- What you have to do -
Leave the pictures out and give every entry again exactly.

- Records shown -
============
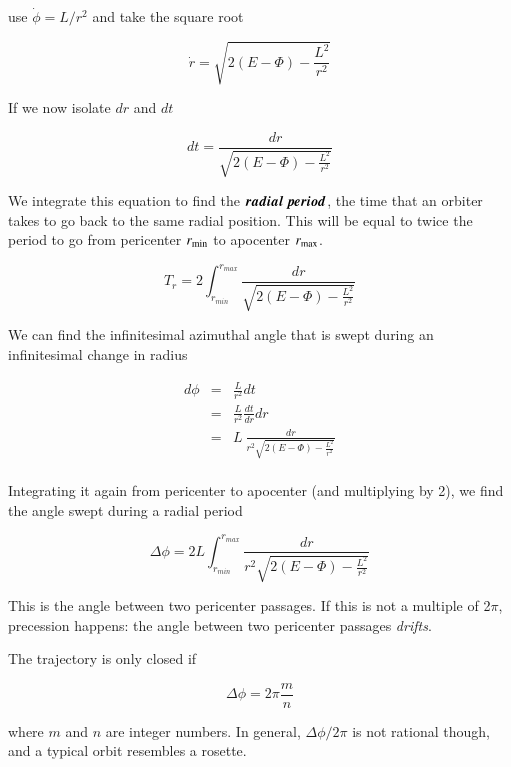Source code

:use $\dot\phi = L/r^2$ and take the square root 

\begin{equation}
\dot{r} = \sqrt{2(E-\varPhi) - \frac{L^2}{r^2}}
\end{equation}

If we now isolate $dr$ and $dt$ 

\begin{equation}
dt = \frac{dr}{\sqrt{2(E-\varPhi) - \frac{L^2}{r^2}}}
\end{equation}

We integrate this equation to find the ${\boldsymbol{radial \ period}}$, the time that an orbiter takes to go back to the same radial position. This will be equal to twice the period to go from pericenter $r_{\rm min}$ to apocenter $r_{\rm max}$.

\begin{equation}
\boxed{T_r =  2 \int_{r_{min}}^{r_{max}} \frac{dr}{\sqrt{2(E-\varPhi) - \frac{L^2}{r^2}}}}
\end{equation}

We can find the infinitesimal azimuthal angle that is swept during an infinitesimal change in radius 

\begin{eqnarray}
d\phi &=& \frac{L}{r^2} dt\\
&=& \frac{L}{r^2} \frac{dt}{dr} dr \\
&=& L \ \frac{dr}{r^2\sqrt{2(E-\varPhi) - \frac{L^2}{r^2}}} \\
\end{eqnarray}

Integrating it again from pericenter to apocenter (and multiplying by 2), we find the angle swept during a radial period

\begin{equation}
\boxed{\Delta \phi  = 2L \int_{r_{min}}^{r_{max}}  \frac{dr}{r^2\sqrt{2(E-\varPhi) - \frac{L^2}{r^2}}}}
\end{equation}

This is the angle between two pericenter passages. If this is not a multiple of 2$\pi$, precession happens: the angle between two pericenter passages {\it drifts}. 


The trajectory is only closed if 

\begin{equation}
\Delta \phi = 2\pi\frac{m}{n}
\end{equation}

where $m$ and $n$ are integer numbers. In general, $\Delta \phi/2\pi$ is not rational though, and a typical orbit resembles a rosette.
============
- Solution to the exercise -
Source code

:use $\dot\phi = L/r^2$ and take the square root 

\begin{equation}
\dot{r} = \sqrt{2(E-\varPhi) - \frac{L^2}{r^2}}
\end{equation}

If we now isolate $dr$ and $dt$ 

\begin{equation}
dt = \frac{dr}{\sqrt{2(E-\varPhi) - \frac{L^2}{r^2}}}
\end{equation}

We integrate this equation to find the ${\boldsymbol{radial \ period}}$, the time that an orbiter takes to go back to the same radial position. This will be equal to twice the period to go from pericenter $r_{\rm min}$ to apocenter $r_{\rm max}$.

\begin{equation}
\boxed{T_r =  2 \int_{r_{min}}^{r_{max}} \frac{dr}{\sqrt{2(E-\varPhi) - \frac{L^2}{r^2}}}}
\end{equation}

We can find the infinitesimal azimuthal angle that is swept during an infinitesimal change in radius 

\begin{eqnarray}
d\phi &=& \frac{L}{r^2} dt\\
&=& \frac{L}{r^2} \frac{dt}{dr} dr \\
&=& L \ \frac{dr}{r^2\sqrt{2(E-\varPhi) - \frac{L^2}{r^2}}} \\
\end{eqnarray}

Integrating it again from pericenter to apocenter (and multiplying by 2), we find the angle swept during a radial period

\begin{equation}
\boxed{\Delta \phi  = 2L \int_{r_{min}}^{r_{max}}  \frac{dr}{r^2\sqrt{2(E-\varPhi) - \frac{L^2}{r^2}}}}
\end{equation}

This is the angle between two pericenter passages. If this is not a multiple of 2$\pi$, precession happens: the angle between two pericenter passages {\it drifts}. 


The trajectory is only closed if 

\begin{equation}
\Delta \phi = 2\pi\frac{m}{n}
\end{equation}

where $m$ and $n$ are integer numbers. In general, $\Delta \phi/2\pi$ is not rational though, and a typical orbit resembles a rosette.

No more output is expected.